** Opening Provided material block **

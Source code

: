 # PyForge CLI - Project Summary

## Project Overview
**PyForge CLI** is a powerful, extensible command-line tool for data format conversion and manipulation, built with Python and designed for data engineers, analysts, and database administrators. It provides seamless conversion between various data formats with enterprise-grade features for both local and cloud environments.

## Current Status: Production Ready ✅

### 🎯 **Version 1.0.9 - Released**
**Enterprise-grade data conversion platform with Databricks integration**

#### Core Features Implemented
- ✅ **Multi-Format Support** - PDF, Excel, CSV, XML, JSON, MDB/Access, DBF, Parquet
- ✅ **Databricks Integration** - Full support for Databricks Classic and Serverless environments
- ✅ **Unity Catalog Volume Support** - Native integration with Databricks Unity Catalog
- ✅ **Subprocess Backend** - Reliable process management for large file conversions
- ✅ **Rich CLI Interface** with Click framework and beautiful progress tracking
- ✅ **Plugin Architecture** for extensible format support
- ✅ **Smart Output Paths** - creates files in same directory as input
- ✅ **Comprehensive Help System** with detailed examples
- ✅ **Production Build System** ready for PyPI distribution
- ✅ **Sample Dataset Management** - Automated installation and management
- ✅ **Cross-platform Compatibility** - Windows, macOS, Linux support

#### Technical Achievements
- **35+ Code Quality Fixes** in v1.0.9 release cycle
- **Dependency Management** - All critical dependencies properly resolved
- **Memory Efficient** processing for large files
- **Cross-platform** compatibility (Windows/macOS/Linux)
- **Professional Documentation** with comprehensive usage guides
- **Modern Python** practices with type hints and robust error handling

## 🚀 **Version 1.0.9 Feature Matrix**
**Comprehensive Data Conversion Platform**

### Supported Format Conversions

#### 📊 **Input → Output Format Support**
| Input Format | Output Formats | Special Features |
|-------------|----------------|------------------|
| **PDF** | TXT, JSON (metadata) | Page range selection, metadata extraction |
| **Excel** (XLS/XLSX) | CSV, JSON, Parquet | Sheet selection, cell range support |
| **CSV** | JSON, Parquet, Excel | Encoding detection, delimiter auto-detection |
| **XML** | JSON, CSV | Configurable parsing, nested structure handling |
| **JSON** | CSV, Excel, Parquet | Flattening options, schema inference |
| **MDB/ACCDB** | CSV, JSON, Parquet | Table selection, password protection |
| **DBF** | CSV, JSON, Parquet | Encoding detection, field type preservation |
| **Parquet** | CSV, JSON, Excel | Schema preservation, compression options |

** Closing Provided material block **

__Instructions for the task__: Pull every line with the string "Linux" out of the material.

__Response area__:
- ✅ **Cross-platform Compatibility** - Windows, macOS, Linux support
- **Cross-platform** compatibility (Windows/macOS/Linux)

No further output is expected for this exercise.